[Document images with source code]
========================

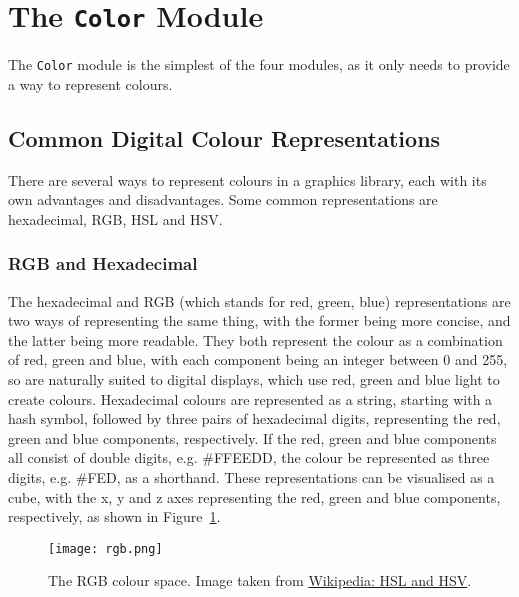 \documentclass[../main.tex]{subfiles}
\begin{document}
    \section{The \texttt{Color}
        Module} The \texttt{Color} module is the simplest of the four modules, as it
            only needs to provide a way to represent colours.

        \subsection{Common Digital Colour Representations}
            There are several ways to represent colours in a graphics library, each with
                its own advantages and disadvantages.
            Some common representations are hexadecimal, RGB, HSL and HSV.

            \subsubsection{RGB and Hexadecimal}
                The hexadecimal and RGB (which stands for red, green, blue) representations are
                    two ways of representing the same thing, with the former being more concise,
                    and the latter being more readable.
                They both represent the colour as a combination of red, green and blue, with
                    each component being an integer between 0 and 255, so are naturally suited to
                    digital displays, which use red, green and blue light to create colours.
                Hexadecimal colours are represented as a string, starting with a hash symbol,
                    followed by three pairs of hexadecimal digits, representing the red, green and
                    blue components, respectively.
                If the red, green and blue components all consist of double digits, e.g.
                    \#FFEEDD, the colour be represented as three digits, e.g. \#FED, as a
                    shorthand.
                These representations can be visualised as a cube, with the x, y and z axes
                    representing the red, green and blue components, respectively, as shown in
                    Figure~\ref{fig:rgb}.

                \begin{figure}[H]
                    \centering
                    \texttt{[image: rgb.png]}
                        \caption{The RGB colour space.
                            Image taken from \href{https://en.wikipedia.org/wiki/HSL_and_HSV}{Wikipedia:
                                    HSL and HSV}.
                        }
                        \label{fig:rgb}
                \end{figure}
\end{document}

========================

• _TASK TO CARRY OUT_:
Leave the images behind and write out every entry exactly.

• _FINISHED EXERCISE_:
 \documentclass[../main.tex]{subfiles}
\begin{document}
    \section{The \texttt{Color}
        Module} The \texttt{Color} module is the simplest of the four modules, as it
            only needs to provide a way to represent colours.

        \subsection{Common Digital Colour Representations}
            There are several ways to represent colours in a graphics library, each with
                its own advantages and disadvantages.
            Some common representations are hexadecimal, RGB, HSL and HSV.

            \subsubsection{RGB and Hexadecimal}
                The hexadecimal and RGB (which stands for red, green, blue) representations are
                    two ways of representing the same thing, with the former being more concise,
                    and the latter being more readable.
                They both represent the colour as a combination of red, green and blue, with
                    each component being an integer between 0 and 255, so are naturally suited to
                    digital displays, which use red, green and blue light to create colours.
                Hexadecimal colours are represented as a string, starting with a hash symbol,
                    followed by three pairs of hexadecimal digits, representing the red, green and
                    blue components, respectively.
                If the red, green and blue components all consist of double digits, e.g.
                    \#FFEEDD, the colour be represented as three digits, e.g. \#FED, as a
                    shorthand.
                These representations can be visualised as a cube, with the x, y and z axes
                    representing the red, green and blue components, respectively, as shown in
                    Figure~\ref{fig:rgb}.

                \begin{figure}[H]
                    \centering
                    \texttt{[image: rgb.png]}
                        \caption{The RGB colour space.
                            Image taken from \href{https://en.wikipedia.org/wiki/HSL_and_HSV}{Wikipedia:
                                    HSL and HSV}.
                        }
                        \label{fig:rgb}
                \end{figure}
\end{document}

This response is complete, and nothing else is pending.